On Friday nights The Herald can be a crazy place. With 20-plus games that we’re either covering or tasked with getting boxscores and write-ups on in under an hour, it can be a wild free-for-all to get the newspaper out on time (our deadline is 11:35 p.m.)
One of the problems with that is that if we don’t cover a certain game it can fall through the cracks and get lost to boxscore purgatory — in other words the boxscore does a pretty poor job of showing how amazing a game truly was on any given night.
Well that happened on this past Friday night. We didn’t staff the Stanwood-Mount Vernon game and it was a beauty. Ironically I listened to the game on the radio throughout the night (I was trading between it and the Archbishop Murphy webcast from San Diego and the Oak Harbor-Arlington game. Like I said: crazy.). So ostensibly I listened to the game, but in reality I was switching back and forth and truly missed the essence of the game.
Sure I heard the fans going crazy. I also heard the announced say, when Mount Vernon got the ball back with the lead with a little over a minute to play, that the game was over. I also heard the plays. But I didn’t understand it. Wednesday I paid a visit to Stanwood and learned just how crazy it was.
Here’s what happened (some of the facts may be off on this because I got it second hand nearly a week after it occurred):
• Ahead 22-21 with little more than 40 seconds to play, Mount Vernon needed to just kneel on the ball and run the clock out. Stanwood coach Doug Trainor was praying that the Bulldogs would run the ball and they did. Stanwood stripped the ball and pounced on it. “I was telling them stand the ballcarrier up and strip it, but I didn’t think they would actually run it,” said Trainor. Chad Larson stripped the ball and jumped on it.
• Stanwood got the ball just shy of its own 40-yard-line with close to 40 ticks left. After a few incompletions, Stanwood called the play “Good Stuff” — that’s not the name of the play but the Spartans players refused to give me the real name — in which a slot receiver catches the ball in the flat, laterals it off to a cutting receiver underneath. That receiver then becomes a glorified scrambling option quarterback with a pitch man to his left. The problem: The usual outside receiver who becomes the option QB, Jake Campbell, was hurt. So in stepped TE Brian O’Donnell. “I runned that play one time in practice,” said O’Donnell.
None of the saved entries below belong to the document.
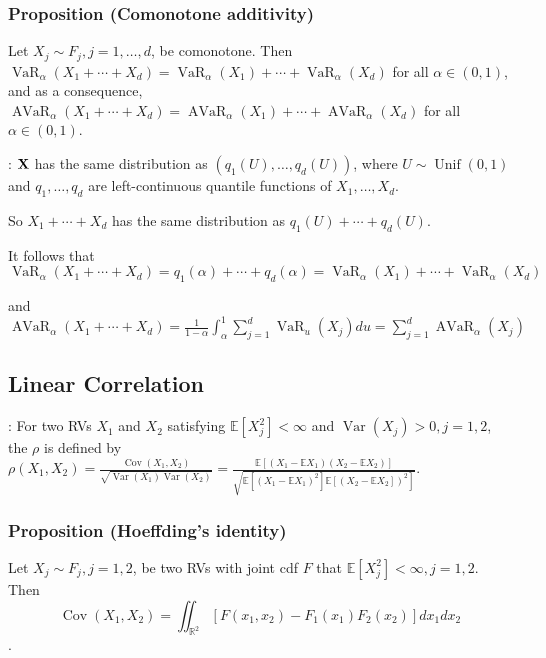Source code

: \subsubsection*{Proposition (Comonotone additivity)}
Let $X_{j} \sim F_{j}, j=1, \ldots, d$, be comonotone. Then
$
\operatorname{VaR}_{\alpha}\left(X_{1}+\cdots+X_{d}\right)=\operatorname{VaR}_{\alpha}\left(X_{1}\right)+\cdots+\operatorname{VaR}_{\alpha}\left(X_{d}\right)$ for all $ \alpha \in(0,1)
$, and as a consequence,
$
\operatorname{AVaR}_{\alpha}\left(X_{1}+\cdots+X_{d}\right)=\operatorname{AVaR}_{\alpha}\left(X_{1}\right)+\cdots+\operatorname{AVaR}_{\alpha}\left(X_{d}\right)$ for all $ \alpha \in(0,1)$.

: $\operatorname{\boldsymbol{\mathbf{X}}}$ has the same distribution as $\left(q_{1}(U), \ldots, q_{d}(U)\right)$, where $U \sim \operatorname{Unif}(0,1)$ and $q_{1}, \ldots, q_{d}$ are left-continuous quantile functions of $X_{1}, \ldots, X_{d}$.


So $X_{1}+\cdots+X_{d}$ has the same distribution as $q_{1}(U)+\cdots+q_{d}(U)$.


It follows that
$
\operatorname{VaR}_{\alpha}\left(X_{1}+\cdots+X_{d}\right)=q_{1}(\alpha)+\cdots+q_{d}(\alpha)=\operatorname{VaR}_{\alpha}\left(X_{1}\right)+\cdots+\operatorname{VaR}_{\alpha}\left(X_{d}\right)
$

and
$
\operatorname{AVaR}_{\alpha}\left(X_{1}+\cdots+X_{d}\right)=\frac{1}{1-\alpha} \int_{\alpha}^{1} \sum_{j=1}^{d} \operatorname{VaR}_{u}\left(X_{j}\right) d u=\sum_{j=1}^{d} \operatorname{AVaR}_{\alpha}\left(X_{j}\right)
$





\subsection*{Linear Correlation}
: For two RVs $X_{1}$ and $X_{2}$ satisfying $\mathbb{E}\left[X_{j}^{2}\right]<\infty$ and $\operatorname{Var}\left(X_{j}\right)>0, j=1,2$, the  $\rho$ is defined by
$
\rho\left(X_{1}, X_{2}\right)=\frac{\operatorname{Cov}\left(X_{1}, X_{2}\right)}{\sqrt{\operatorname{Var}\left(X_{1}\right) \operatorname{Var}\left(X_{2}\right)}} =\frac{\mathbb{E}\left[\left(X_{1}-\mathbb{E} X_{1}\right)\left(X_{2}-\mathbb{E} X_{2}\right)\right]}{\sqrt{\left.\mathbb{E}\left[\left(X_{1}-\mathbb{E} X_{1}\right)^{2}\right] \mathbb{E}\left[\left(X_{2}-\mathbb{E} X_{2}\right]\right)^{2}\right]}}
$.


\subsubsection*{Proposition (Hoeffding’s identity)}
Let $X_{j} \sim F_{j}, j=1,2$, be two RVs with joint cdf $F$ that $\mathbb{E}\left[X_{j}^{2}\right]<\infty, j=1,2$. Then
$$
\operatorname{Cov}\left(X_{1}, X_{2}\right)=\iint_{\mathbb{R}^{2}}\left[F\left(x_{1}, x_{2}\right)-F_{1}\left(x_{1}\right) F_{2}\left(x_{2}\right)\right] d x_{1} d x_{2}
$$.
• Tyler Givens caught the initial ball and he lateraled it to O’Donnell, who caught it and streaked down the left side of the field. Stanwood running back Kyle Strachan was the option to his right and O’Donnell pitched it to him when he saw the cornerback come up. Strachan streaked down the sideline and got knocked out-of-bounds good enough for the first down.
• After getting called for intentional grounding they ran a hook-and-ladder play. Trevor Shaw caught the initial ball and lateraled to a streaking Givens, who got a first down and got out-of-bounds near the 20-yard-line with under 10 seconds left.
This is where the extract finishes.